Try it — Give back the entire listing verbatim.

Data supplied —
* * * * *

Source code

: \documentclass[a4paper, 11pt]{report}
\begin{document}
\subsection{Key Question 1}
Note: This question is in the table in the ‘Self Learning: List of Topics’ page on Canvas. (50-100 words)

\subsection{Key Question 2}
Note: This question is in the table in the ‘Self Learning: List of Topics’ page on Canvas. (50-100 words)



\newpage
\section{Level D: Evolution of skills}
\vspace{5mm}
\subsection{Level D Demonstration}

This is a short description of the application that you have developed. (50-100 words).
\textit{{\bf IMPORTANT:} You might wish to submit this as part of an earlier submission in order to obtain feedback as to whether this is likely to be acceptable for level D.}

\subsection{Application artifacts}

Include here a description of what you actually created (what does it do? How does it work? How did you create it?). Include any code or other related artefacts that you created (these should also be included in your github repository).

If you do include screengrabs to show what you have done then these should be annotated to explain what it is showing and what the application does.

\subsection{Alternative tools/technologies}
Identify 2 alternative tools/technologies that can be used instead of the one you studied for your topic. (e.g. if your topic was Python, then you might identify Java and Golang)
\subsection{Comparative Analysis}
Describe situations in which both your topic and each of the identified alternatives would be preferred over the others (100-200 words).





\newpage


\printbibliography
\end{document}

* * * * *

Written response —
Source code

: \documentclass[a4paper, 11pt]{report}
\begin{document}
\subsection{Key Question 1}
Note: This question is in the table in the ‘Self Learning: List of Topics’ page on Canvas. (50-100 words)

\subsection{Key Question 2}
Note: This question is in the table in the ‘Self Learning: List of Topics’ page on Canvas. (50-100 words)



\newpage
\section{Level D: Evolution of skills}
\vspace{5mm}
\subsection{Level D Demonstration}

This is a short description of the application that you have developed. (50-100 words).
\textit{{\bf IMPORTANT:} You might wish to submit this as part of an earlier submission in order to obtain feedback as to whether this is likely to be acceptable for level D.}

\subsection{Application artifacts}

Include here a description of what you actually created (what does it do? How does it work? How did you create it?). Include any code or other related artefacts that you created (these should also be included in your github repository).

If you do include screengrabs to show what you have done then these should be annotated to explain what it is showing and what the application does.

\subsection{Alternative tools/technologies}
Identify 2 alternative tools/technologies that can be used instead of the one you studied for your topic. (e.g. if your topic was Python, then you might identify Java and Golang)
\subsection{Comparative Analysis}
Describe situations in which both your topic and each of the identified alternatives would be preferred over the others (100-200 words).





\newpage


\printbibliography
\end{document}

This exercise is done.